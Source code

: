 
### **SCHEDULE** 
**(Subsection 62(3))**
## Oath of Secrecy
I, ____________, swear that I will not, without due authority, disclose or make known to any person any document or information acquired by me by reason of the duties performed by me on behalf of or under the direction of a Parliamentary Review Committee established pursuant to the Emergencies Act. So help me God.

———

All lines above should be output verbatim.

Source code

: 
### **SCHEDULE** 
**(Subsection 62(3))**
## Oath of Secrecy
I, ____________, swear that I will not, without due authority, disclose or make known to any person any document or information acquired by me by reason of the duties performed by me on behalf of or under the direction of a Parliamentary Review Committee established pursuant to the Emergencies Act. So help me God.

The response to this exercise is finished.